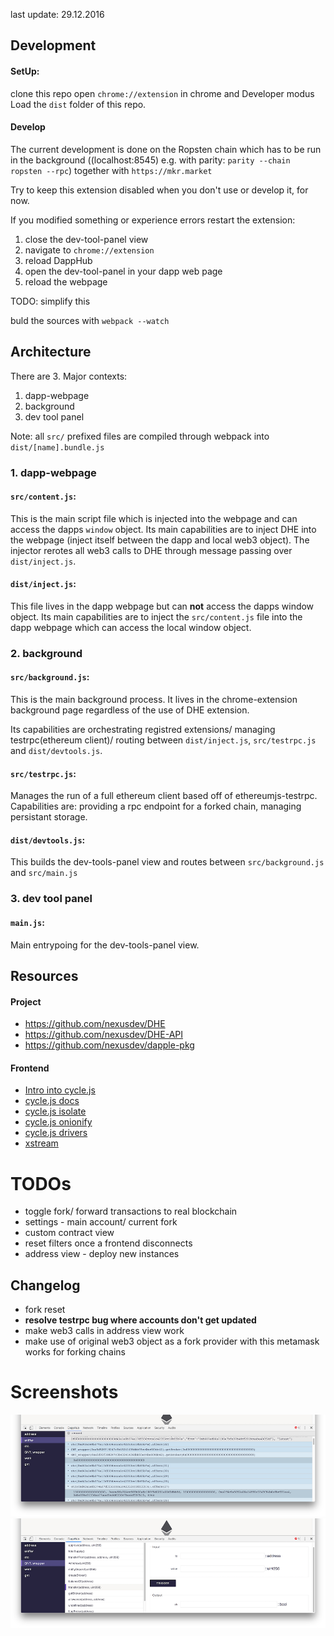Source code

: last update: 29.12.2016

## Development
#### SetUp:
clone this repo
open `chrome://extension` in chrome and Developer modus
Load the `dist` folder of this repo.

#### Develop
The current development is done on the Ropsten chain which has to be run in the background ((localhost:8545) e.g. with parity:
`parity --chain ropsten --rpc`) together with `https://mkr.market`

Try to keep this extension disabled when you don't use or develop it, for now.

If you modified something or experience errors restart the extension:

  1. close the dev-tool-panel view
  2. navigate to `chrome://extension`
  3. reload DappHub
  4. open the dev-tool-panel in your dapp web page
  5. reload the webpage

TODO: simplify this

buld the sources with `webpack --watch`

## Architecture

There are 3. Major contexts:

  1. dapp-webpage
  2. background
  3. dev tool panel

Note: all `src/` prefixed files are compiled through webpack into `dist/[name].bundle.js`

### 1. dapp-webpage

#### `src/content.js`:
This is the main script file which is injected into the webpage
and can access the dapps `window` object.
Its main capabilities are to inject DHE into the webpage (inject itself between the dapp and local web3 object).
The injector rerotes all web3 calls to DHE through message passing over `dist/inject.js`.

#### `dist/inject.js`:
This file lives in the dapp webpage but can **not** access the dapps window object.
Its main capabilities are to inject the `src/content.js` file into the dapp webpage which can access the local window object.

### 2. background

#### `src/background.js`:
This is the main background process. It lives in the chrome-extension background page regardless of the use of DHE extension.

Its capabilities are orchestrating registred extensions/ managing testrpc(ethereum client)/ routing between `dist/inject.js`, `src/testrpc.js` and `dist/devtools.js`.

#### `src/testrpc.js`:
Manages the run of a full ethereum client based off of ethereumjs-testrpc.
Capabilities are: providing a rpc endpoint for a forked chain, managing persistant storage.

#### `dist/devtools.js`:
This builds the dev-tools-panel view and routes between `src/background.js` and `src/main.js`

### 3. dev tool panel

#### `main.js`:
Main entrypoing for the dev-tools-panel view.


## Resources

#### Project

  * https://github.com/nexusdev/DHE
  * https://github.com/nexusdev/DHE-API
  * https://github.com/nexusdev/dapple-pkg

#### Frontend
  * [Intro into cycle.js](https://egghead.io/courses/cycle-js-fundamentals)
  * [cycle.js docs](https://cycle.js.org/getting-started.html)
  * [cycle.js isolate](https://github.com/cyclejs/cyclejs/tree/master/isolate)
  * [cycle.js onionify](https://github.com/staltz/cycle-onionify)
  * [cycle.js drivers](https://cycle.js.org/drivers.html)
  * [xstream](https://github.com/staltz/xstream)


# TODOs

  * toggle fork/ forward transactions to real blockchain
  * settings - main account/ current fork
  * custom contract view
  * reset filters once a frontend disconnects
  * address view - deploy new instances

## Changelog

  * fork reset
  * **resolve testrpc bug where accounts don't get updated**
  * make web3 calls in address view work
  * make use of original web3 object as a fork provider
      with this metamask works for forking chains

# Screenshots

![](doc/1.png)
![](doc/2.png)
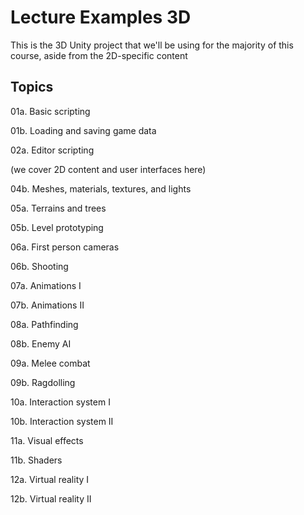 # Lecture Examples 3D

This is the 3D Unity project that we'll be using for the majority of this course, aside from the 2D-specific content

## Topics

01a. Basic scripting

01b. Loading and saving game data

02a. Editor scripting

(we cover 2D content and user interfaces here)

04b. Meshes, materials, textures, and lights

05a. Terrains and trees

05b. Level prototyping

06a. First person cameras

06b. Shooting

07a. Animations I

07b. Animations II

08a. Pathfinding

08b. Enemy AI

09a. Melee combat

09b. Ragdolling

10a. Interaction system I

10b. Interaction system II

11a. Visual effects

11b. Shaders

12a. Virtual reality I

12b. Virtual reality II
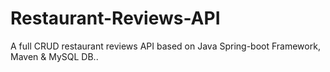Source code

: # Restaurant-Reviews-API
A full CRUD restaurant reviews API based on Java Spring-boot Framework, Maven &amp; MySQL DB..
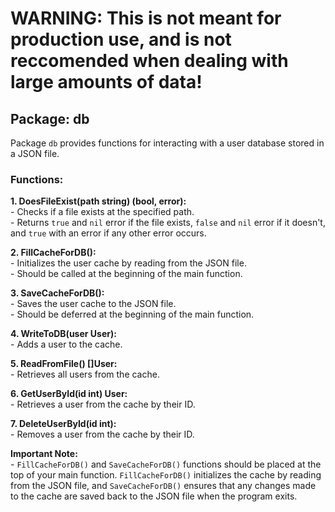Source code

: <h1><strong>WARNING:</strong> This is not meant for production use, and is not reccomended when dealing with large amounts of data!</h1>

<div>
  <h2>Package: db</h2>
  <p>Package <code>db</code> provides functions for interacting with a user database stored in a JSON file.</p>
</div>

<div>
  <h3>Functions:</h3>

  <p><strong>1. DoesFileExist(path string) (bool, error):</strong><br>
   - Checks if a file exists at the specified path.<br>
   - Returns <code>true</code> and <code>nil</code> error if the file exists, <code>false</code> and <code>nil</code> error if it doesn't, and <code>true</code> with an error if any other error occurs.</p>

  <p><strong>2. FillCacheForDB():</strong><br>
   - Initializes the user cache by reading from the JSON file.<br>
   - Should be called at the beginning of the main function.</p>

  <p><strong>3. SaveCacheForDB():</strong><br>
   - Saves the user cache to the JSON file.<br>
   - Should be deferred at the beginning of the main function.</p>

  <p><strong>4. WriteToDB(user User):</strong><br>
   - Adds a user to the cache.</p>

  <p><strong>5. ReadFromFile() []User:</strong><br>
   - Retrieves all users from the cache.</p>

  <p><strong>6. GetUserById(id int) User:</strong><br>
   - Retrieves a user from the cache by their ID.</p>

  <p><strong>7. DeleteUserById(id int):</strong><br>
   - Removes a user from the cache by their ID.</p>
</div>

<div>
  <p><strong>Important Note:</strong><br>
   - <code>FillCacheForDB()</code> and <code>SaveCacheForDB()</code> functions should be placed at the top of your main function. <code>FillCacheForDB()</code> initializes the cache by reading from the JSON file, and <code>SaveCacheForDB()</code> ensures that any changes made to the cache are saved back to the JSON file when the program exits.</p>
</div>
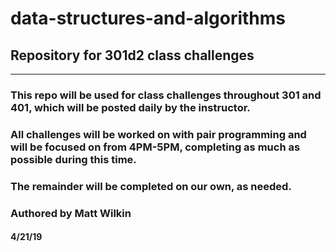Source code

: # data-structures-and-algorithms
## Repository for 301d2 class challenges
----

### This repo will be used for class challenges throughout 301 and 401, which will be posted daily by the instructor.

### All challenges will be worked on with pair programming and will be focused on from 4PM-5PM, completing as much as possible during this time. 

### The remainder will be completed on our own, as needed. 

### Authored by Matt Wilkin

#### 4/21/19
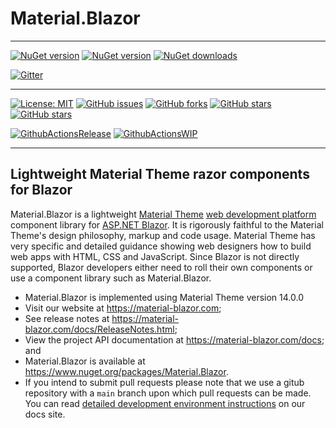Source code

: ﻿# Material.Blazor


---


[![NuGet version](https://img.shields.io/nuget/v/Material.Blazor?logo=nuget&label=nuget%20version&style=flat-square)](https://www.nuget.org/packages/Material.Blazor/)
[![NuGet version](https://img.shields.io/nuget/vpre/Material.Blazor?logo=nuget&label=nuget%20pre-release&style=flat-square)](https://www.nuget.org/packages/Material.Blazor/)
[![NuGet downloads](https://img.shields.io/nuget/dt/Material.Blazor?logo=nuget&label=nuget%20downloads&style=flat-square)](https://www.nuget.org/packages/Material.Blazor/)

[![Gitter](https://img.shields.io/gitter/room/Material.Blazor/community?logo=gitter&style=flat-square)](https://gitter.im/Material.Blazor/community?utm_source=badge&utm_medium=badge&utm_campaign=pr-badge)


---


[![License: MIT](https://img.shields.io/badge/License-MIT-yellow.svg?logo=github&style=flat-square)](/LICENSE.md)
[![GitHub issues](https://img.shields.io/github/issues/Material-Blazor/Material.Blazor?logo=github&style=flat-square)](https://github.com/Material-Blazor/Material.Blazor/issues)
[![GitHub forks](https://img.shields.io/github/forks/Material-Blazor/Material.Blazor?logo=github&style=flat-square)](https://github.com/Material-Blazor/Material.Blazor/network/members)
[![GitHub stars](https://img.shields.io/github/stars/Material-Blazor/Material.Blazor?logo=github&style=flat-square)](https://github.com/Material-Blazor/Material.Blazor/stargazers)
[![GitHub stars](https://img.shields.io/github/watchers/Material-Blazor/Material.Blazor?logo=github&style=flat-square)](https://github.com/Material-Blazor/Material.Blazor/watchers)

[![GithubActionsRelease](https://img.shields.io/github/actions/workflow/status/Material-Blazor/Material.Blazor/GithubActionsRelease.yml?label=actions%20release&logo=github&style=flat-square)](https://github.com/Material-Blazor/HttpSecurity.AspNet/actions/workflows/GithubActionsRelease.yml)
[![GithubActionsWIP](https://img.shields.io/github/actions/workflow/status/Material-Blazor/Material.Blazor/GithubActionsWIP.yml?label=actions%20wip&logo=github&style=flat-square)](https://github.com/Material-Blazor/HttpSecurity.AspNet/actions/workflows/GithubActionsWIP.yml)

---

## Lightweight Material Theme razor components for Blazor

Material.Blazor is a lightweight [Material Theme](https://material.io/) [web development platform](https://material.io/develop/web/) component library for [ASP.NET Blazor](https://dotnet.microsoft.com/apps/aspnet/web-apps/blazor). It is rigorously faithful to the Material Theme's design philosophy, markup and code usage. Material Theme has very specific and detailed guidance showing web designers how to build web apps with HTML, CSS and JavaScript. Since  Blazor is not directly supported, Blazor developers either need to roll their own components or use a component library such as Material.Blazor.

- Material.Blazor is implemented using Material Theme version 14.0.0
- Visit our website at https://material-blazor.com;
- See release notes at https://material-blazor.com/docs/ReleaseNotes.html;
- View the project API documentation at https://material-blazor.com/docs; and
- Material.Blazor is available at https://www.nuget.org/packages/Material.Blazor.
- If you intend to submit pull requests please note that we use a gitub repository with a `main` branch upon which pull requests can be made. You can read [detailed development environment instructions](https://material-blazor.com/docs/articles/DevelopmentEnvironment.html) on our docs site.
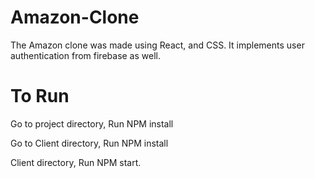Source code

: # Amazon-Clone
The Amazon clone was made using React, and CSS. It implements user authentication from firebase as well.

# To Run
Go to project directory, Run NPM install

Go to Client directory, Run NPM install

Client directory, Run NPM start.
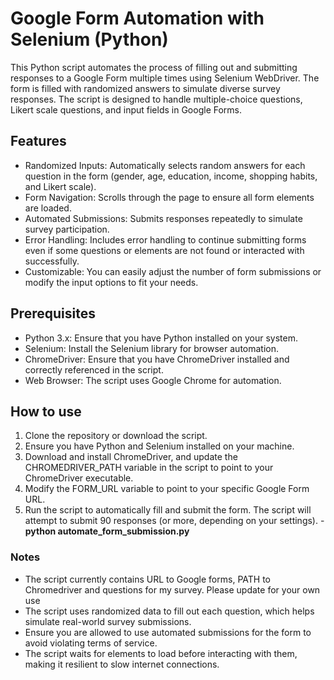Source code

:<h1>Google Form Automation with Selenium (Python)</h1>

<p>
  This Python script automates the process of filling out and submitting responses to a Google Form multiple times using Selenium WebDriver. The form is filled with randomized answers to simulate diverse survey responses. The script is designed to handle multiple-choice questions, Likert scale questions, and input fields in Google Forms.
</p>

<h2>Features</h2>
<ul>
  <li>Randomized Inputs: Automatically selects random answers for each question in the form (gender, age, education, income, shopping habits, and Likert scale).
</li>
  <li>Form Navigation: Scrolls through the page to ensure all form elements are loaded.
</li>
  <li>Automated Submissions: Submits responses repeatedly to simulate survey participation.
</li>
  <li>Error Handling: Includes error handling to continue submitting forms even if some questions or elements are not found or interacted with successfully.
</li>
  <li>Customizable: You can easily adjust the number of form submissions or modify the input options to fit your needs.
</li>
</ul>

<h2>Prerequisites</h2>
<ul>
  <li>
    Python 3.x: Ensure that you have Python installed on your system.
  </li>
  <li>Selenium: Install the Selenium library for browser automation.
</li>
  <li>
    ChromeDriver: Ensure that you have ChromeDriver installed and correctly referenced in the script.
  </li>
<li>
  Web Browser: The script uses Google Chrome for automation.
</li>
</ul>

<h2>How to use</h2>
<ol>
  <li>Clone the repository or download the script.
</li>
  <li>Ensure you have Python and Selenium installed on your machine.
</li>
  <li>Download and install ChromeDriver, and update the CHROMEDRIVER_PATH variable in the script to point to your ChromeDriver executable.
</li>
  <li>Modify the FORM_URL variable to point to your specific Google Form URL.
</li>
  <li>
    Run the script to automatically fill and submit the form. The script will attempt to submit 90 responses (or more, depending on your settings). - <b>python automate_form_submission.py</b>
</ol>

<h3>Notes</h3>
<ul>
  <li>The script currently contains URL to Google forms, PATH to Chromedriver and questions for my survey. Please update for your own use</li>
  <li>The script uses randomized data to fill out each question, which helps simulate real-world survey submissions.
</li>
  <li>Ensure you are allowed to use automated submissions for the form to avoid violating terms of service.
</li>
  <li>The script waits for elements to load before interacting with them, making it resilient to slow internet connections.
</li>
</ul>
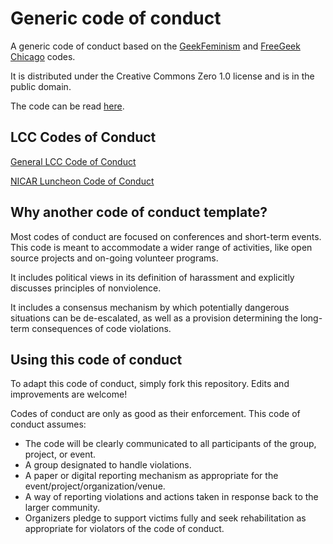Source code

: # Generic code of conduct

A generic code of conduct based on the [GeekFeminism](http://geekfeminism.wikia.com/wiki/Conference_anti-harassment/Policy) and [FreeGeek Chicago](https://github.com/freegeekchicago/fgc-docs/blob/master/code-of-conduct.md) codes.

It is distributed under the Creative Commons Zero 1.0 license and is in the public domain.

The code can be read [here](code-of-conduct.md).

## LCC Codes of Conduct

[General LCC Code of Conduct](https://github.com/akanik/lonely-coders-club/blob/master/code-of-conduct/general-conduct-2017.md)

[NICAR Luncheon Code of Conduct](https://github.com/akanik/lonely-coders-club/blob/master/code-of-conduct/luncheon-conduct-2017.md)

## Why another code of conduct template?

Most codes of conduct are focused on conferences and short-term events. This code is meant to accommodate a wider range of activities, like open source projects and on-going volunteer programs.

It includes political views in its definition of harassment and explicitly discusses principles of nonviolence.

It includes a consensus mechanism by which potentially dangerous situations can be de-escalated, as well as a provision determining the long-term consequences of code violations.

## Using this code of conduct

To adapt this code of conduct, simply fork this repository. Edits and improvements are welcome!

Codes of conduct are only as good as their enforcement. This code of conduct assumes:

* The code will be clearly communicated to all participants of the group, project, or event.
* A group designated to handle violations.
* A paper or digital reporting mechanism as appropriate for the event/project/organization/venue.
* A way of reporting violations and actions taken in response back to the larger community.
* Organizers pledge to support victims fully and seek rehabilitation as appropriate for violators of the code of conduct. 


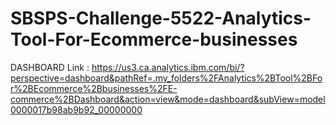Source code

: # SBSPS-Challenge-5522-Analytics-Tool-For-Ecommerce-businesses

DASHBOARD Link : https://us3.ca.analytics.ibm.com/bi/?perspective=dashboard&pathRef=.my_folders%2FAnalytics%2BTool%2BFor%2BEcommerce%2Bbusinesses%2FE-commerce%2BDashboard&action=view&mode=dashboard&subView=model0000017b98ab9b92_00000000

▸ Exercise prompt: Of the entries above, transcribe exactly those lines that fall between the line containing "<h3>Functions:</h3>" and the line containing "<p><strong>Important Note:</strong><br>", together with those two lines.

▸ Task response:
  <h3>Functions:</h3>

  <p><strong>1. DoesFileExist(path string) (bool, error):</strong><br>
   - Checks if a file exists at the specified path.<br>
   - Returns <code>true</code> and <code>nil</code> error if the file exists, <code>false</code> and <code>nil</code> error if it doesn't, and <code>true</code> with an error if any other error occurs.</p>

  <p><strong>2. FillCacheForDB():</strong><br>
   - Initializes the user cache by reading from the JSON file.<br>
   - Should be called at the beginning of the main function.</p>

  <p><strong>3. SaveCacheForDB():</strong><br>
   - Saves the user cache to the JSON file.<br>
   - Should be deferred at the beginning of the main function.</p>

  <p><strong>4. WriteToDB(user User):</strong><br>
   - Adds a user to the cache.</p>

  <p><strong>5. ReadFromFile() []User:</strong><br>
   - Retrieves all users from the cache.</p>

  <p><strong>6. GetUserById(id int) User:</strong><br>
   - Retrieves a user from the cache by their ID.</p>

  <p><strong>7. DeleteUserById(id int):</strong><br>
   - Removes a user from the cache by their ID.</p>
</div>

<div>
  <p><strong>Important Note:</strong><br>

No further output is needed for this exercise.